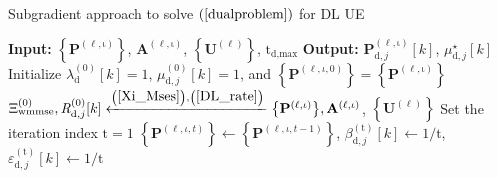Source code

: \documentclass[9pt,journal]{IEEEtran}
\newcommand{\paren}[1]{\left({#1}\right)}
\newcommand{\bracket}[1]{{\left [{#1}\right ]}}
\newcommand{\braces}[1]{{\left\{ {#1}\right\}}}
\newcommand{\sfrac}[2]{#1/#2}
\theoremstyle{definition}
\begin{document}
	\begin{algorithm}[ht!]
		\caption{Subgradient approach to solve $\paren{\ref{dualproblem}}$ for DL UE}
		\label{DLalgorithm}
		\begin{algorithmic}[1]
			\Statex \textbf{Input: } $\braces{\mathbf{P}^{\paren{\mathrm{\ell,\iota}}}}$,  $\mathbf{A}^{\paren{\mathrm{\ell,\iota}}}$, $\braces{\mathbf{U}^{\paren{\mathrm{\ell}}}}$, $\mathrm{t}_{\textrm{d,max}}$
			\Statex \textbf{Output:} $\mathbf{P}^{\paren{\mathrm{\ell,\iota}}}_{\textrm{d},j}\bracket{k}$, $\mu^\star_{\textrm{d},j}\bracket{k}$
			\State Initialize $\lambda^{\paren{\mathrm{0}}}_{\textrm{d}}\bracket{k}=1$, $\mu^{\paren{\mathrm{0}}}_{\textrm{d},j}\bracket{k}=1$, and $\braces{\mathbf{P}^{\paren{\ell,\iota,0}}}=\braces{\mathbf{P}^{\paren{\mathrm{\ell,\iota}}}}$ 
			\State $\Xi^{\paren{\mathrm{0}}}_{\textrm{wmmse}},\mathit{R}^{\paren{\mathrm{0}}}_{\textrm{d},j}\bracket{k}\xleftarrow{\paren{\mathrm{\ref{Xi_Mses}}},\paren{\mathrm{\ref{DL_rate}}}}\braces{\mathbf{P}^{\paren{\mathrm{\ell,\iota}}}},\mathbf{A}^{\paren{\mathrm{\ell,\iota}}}$, $\braces{\mathbf{U}^{\paren{\mathrm{\ell}}}}$
			\State Set the iteration index $\mathrm{t}=1$
			\Repeat
			\State $\braces{\mathbf{P}^{\paren{\ell,\iota,t}}}\leftarrow\braces{\mathbf{P}^{\paren{\ell,\iota,t-1}}}$, $\beta^{\paren{\mathrm{t}}}_{\textrm{d},j}\bracket{k}\leftarrow\sfrac{1}{\mathrm{t}}$, $\varepsilon^{\paren{\mathrm{t}}}_{\textrm{d},j}\bracket{k}\leftarrow\sfrac{1}{\mathrm{t}}$

\end{algorithmic}
\end{algorithm}
\end{document}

### Activity:
Could you retype every line above exactly as it appears, skipping the pictures?

### Problem solution:
Source code

: \documentclass[9pt,journal]{IEEEtran}
\newcommand{\paren}[1]{\left({#1}\right)}
\newcommand{\bracket}[1]{{\left [{#1}\right ]}}
\newcommand{\braces}[1]{{\left\{ {#1}\right\}}}
\newcommand{\sfrac}[2]{#1/#2}
\theoremstyle{definition}
\begin{document}
	\begin{algorithm}[ht!]
		\caption{Subgradient approach to solve $\paren{\ref{dualproblem}}$ for DL UE}
		\label{DLalgorithm}
		\begin{algorithmic}[1]
			\Statex \textbf{Input: } $\braces{\mathbf{P}^{\paren{\mathrm{\ell,\iota}}}}$,  $\mathbf{A}^{\paren{\mathrm{\ell,\iota}}}$, $\braces{\mathbf{U}^{\paren{\mathrm{\ell}}}}$, $\mathrm{t}_{\textrm{d,max}}$
			\Statex \textbf{Output:} $\mathbf{P}^{\paren{\mathrm{\ell,\iota}}}_{\textrm{d},j}\bracket{k}$, $\mu^\star_{\textrm{d},j}\bracket{k}$
			\State Initialize $\lambda^{\paren{\mathrm{0}}}_{\textrm{d}}\bracket{k}=1$, $\mu^{\paren{\mathrm{0}}}_{\textrm{d},j}\bracket{k}=1$, and $\braces{\mathbf{P}^{\paren{\ell,\iota,0}}}=\braces{\mathbf{P}^{\paren{\mathrm{\ell,\iota}}}}$ 
			\State $\Xi^{\paren{\mathrm{0}}}_{\textrm{wmmse}},\mathit{R}^{\paren{\mathrm{0}}}_{\textrm{d},j}\bracket{k}\xleftarrow{\paren{\mathrm{\ref{Xi_Mses}}},\paren{\mathrm{\ref{DL_rate}}}}\braces{\mathbf{P}^{\paren{\mathrm{\ell,\iota}}}},\mathbf{A}^{\paren{\mathrm{\ell,\iota}}}$, $\braces{\mathbf{U}^{\paren{\mathrm{\ell}}}}$
			\State Set the iteration index $\mathrm{t}=1$
			\Repeat
			\State $\braces{\mathbf{P}^{\paren{\ell,\iota,t}}}\leftarrow\braces{\mathbf{P}^{\paren{\ell,\iota,t-1}}}$, $\beta^{\paren{\mathrm{t}}}_{\textrm{d},j}\bracket{k}\leftarrow\sfrac{1}{\mathrm{t}}$, $\varepsilon^{\paren{\mathrm{t}}}_{\textrm{d},j}\bracket{k}\leftarrow\sfrac{1}{\mathrm{t}}$

\end{algorithmic}
\end{algorithm}
\end{document}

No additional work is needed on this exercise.